# At room temperature of 30 degrees C, a glass of water takes one minute to cool from 80 degrees C...

## Question:

At room temperature of 30 degrees C, a glass of water takes one minute to cool from 80 degrees C to 60 degrees C. How long will it take to further cool from 60 degrees C to 50 degrees C?

## Newton's cooling law

When any two bodies are brought into contact with different temperatures, a heat flux appears between them, so that if they are in contact for a long time the temperature of both bodies will equalize. A classic example of this is the free cooling, or Newton's cooling, of a body in contact with the environment. According to Newton, this process follows the differential equation:

{eq}\displaystyle \frac{\mathrm{d} T}{\mathrm{d} t}=-k(T-T_e) {/eq}

where {eq}T_e {/eq} is the temperature of the environment where the body is located, and {eq}k {/eq} is a specific constant that depends on several factors.
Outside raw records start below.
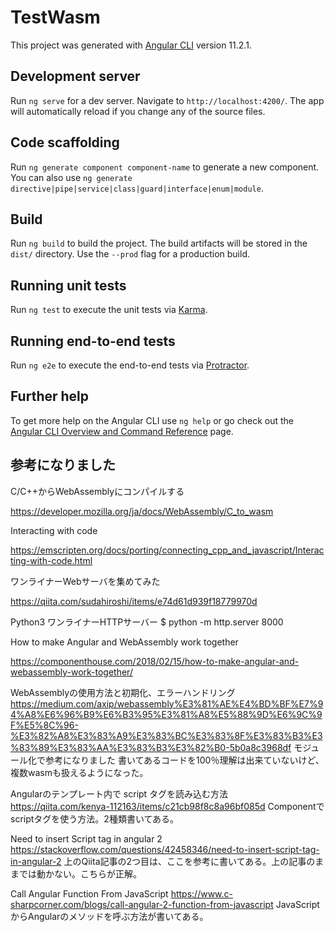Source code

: # TestWasm

This project was generated with [Angular CLI](https://github.com/angular/angular-cli) version 11.2.1.

## Development server

Run `ng serve` for a dev server. Navigate to `http://localhost:4200/`. The app will automatically reload if you change any of the source files.

## Code scaffolding

Run `ng generate component component-name` to generate a new component. You can also use `ng generate directive|pipe|service|class|guard|interface|enum|module`.

## Build

Run `ng build` to build the project. The build artifacts will be stored in the `dist/` directory. Use the `--prod` flag for a production build.

## Running unit tests

Run `ng test` to execute the unit tests via [Karma](https://karma-runner.github.io).

## Running end-to-end tests

Run `ng e2e` to execute the end-to-end tests via [Protractor](http://www.protractortest.org/).

## Further help

To get more help on the Angular CLI use `ng help` or go check out the [Angular CLI Overview and Command Reference](https://angular.io/cli) page.

## 参考になりました

C/C++からWebAssemblyにコンパイルする

https://developer.mozilla.org/ja/docs/WebAssembly/C_to_wasm

Interacting with code

https://emscripten.org/docs/porting/connecting_cpp_and_javascript/Interacting-with-code.html


ワンライナーWebサーバを集めてみた

https://qiita.com/sudahiroshi/items/e74d61d939f18779970d

Python3 ワンライナーHTTPサーバー
$ python -m http.server 8000


How to make Angular and WebAssembly work together

https://componenthouse.com/2018/02/15/how-to-make-angular-and-webassembly-work-together/

WebAssemblyの使用方法と初期化、エラーハンドリング
https://medium.com/axip/webassembly%E3%81%AE%E4%BD%BF%E7%94%A8%E6%96%B9%E6%B3%95%E3%81%A8%E5%88%9D%E6%9C%9F%E5%8C%96-%E3%82%A8%E3%83%A9%E3%83%BC%E3%83%8F%E3%83%B3%E3%83%89%E3%83%AA%E3%83%B3%E3%82%B0-5b0a8c3968df
モジュール化で参考になりました
書いてあるコードを100％理解は出来ていないけど、複数wasmも扱えるようになった。

Angularのテンプレート内で script タグを読み込む方法
https://qiita.com/kenya-112163/items/c21cb98f8c8a96bf085d
Componentで scriptタグを使う方法。2種類書いてある。

Need to insert Script tag in angular 2
https://stackoverflow.com/questions/42458346/need-to-insert-script-tag-in-angular-2
上のQiita記事の2つ目は、ここを参考に書いてある。上の記事のままでは動かない。こちらが正解。

Call Angular Function From JavaScript
https://www.c-sharpcorner.com/blogs/call-angular-2-function-from-javascript
JavaScriptからAngularのメソッドを呼ぶ方法が書いてある。
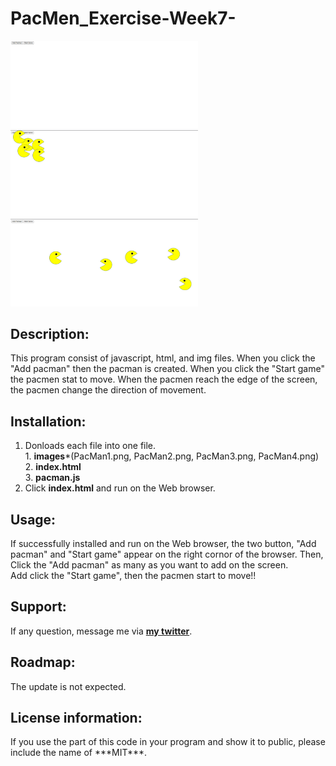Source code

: # PacMen_Exercise-Week7-

<img src = "PacmanExercise_1.png" width = '300'/>

<img src = "PacmanExercise_2.png" width = '300'/>

<img src = "PacmanExercise_3.png" width = '300'/>


## Description:
  This program consist of javascript, html, and img files.
  When you click the "Add pacman" then the pacman is created. When you click the "Start game" the pacmen stat to move.
  When the pacmen reach the edge of the screen, the pacmen change the direction of movement.

## Installation:
  1. Donloads each file into one file. <br>
    1. **images***(PacMan1.png, PacMan2.png, PacMan3.png, PacMan4.png) <br>
    2. **index.html** <br>
    3. **pacman.js** <br>
  2. Click **index.html** and run on the Web browser.
  
## Usage:
  <p>If successfully installed and run on the Web browser, the two button, "Add pacman" and "Start game" appear on the right cornor of the browser. 
  Then, Click the "Add pacman" as many as you want to add on the screen. <br>
  Add click the "Start game", then the pacmen start to move!!</p>
  
## Support:
  If any question, message me via **[my twitter](https://twitter.com/Kojiro38895598)**.
  
## Roadmap:
  The update is not expected.
  
## License information: 
  <p>If you use the part of this code in your program and show it to public, please include the name of ***MIT***.</p>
Solving this equation in this case:

{eq}\displaystyle \frac{\mathrm{d} T}{\mathrm{d} t}=k(T-T_e)\\ \displaystyle \frac{\mathrm{d} T}{T-T_e}=k\mathrm{d} t\\ T(t)=T_e+Ce^{kt}=30^\circ+Ce^{kt}\\ T(0\,\mathrm{s})=80^\circ=30^\circ+C\Rightarrow C=50^\circ\\ T(t)=30^\circ+50^\circ e^{kt}\\ T(60\,\mathrm{s})=60^\circ=30^\circ+50^\circ e^{k(60\,\mathrm{s})}\\ \displaystyle k=\frac{1}{60\,\mathrm{s}}\ln\left (\frac{60^\circ-30^\circ}{50^\circ} \right )=-8.5\cdot10^{-3}\,\mathrm{s^{-1}}\\ \therefore T(t)=30^\circ+50^\circ e^{(-8.5\cdot10^{-3}\,\mathrm{s^{-1}})t} {/eq}

Let us now calculate the time it takes to reach 50 degrees Celsius:

{eq}50^\circ=30^\circ+50^\circ e^{(-8.5\cdot10^{-3}\,\mathrm{s^{-1}})t}\\ \displaystyle t_{50}=\frac{1}{-8.5\cdot10^{-3}\,\mathrm{s^{-1}}}\ln\left (\frac{50^\circ-30^\circ}{50^\circ} \right )=108\,\mathrm{s}\\ {/eq}

As it took one minute to reach 60 degrees Celsius, then it will take 48 s to go from 60 to 50 degrees Celsius (108 s - 60 s = 48 s).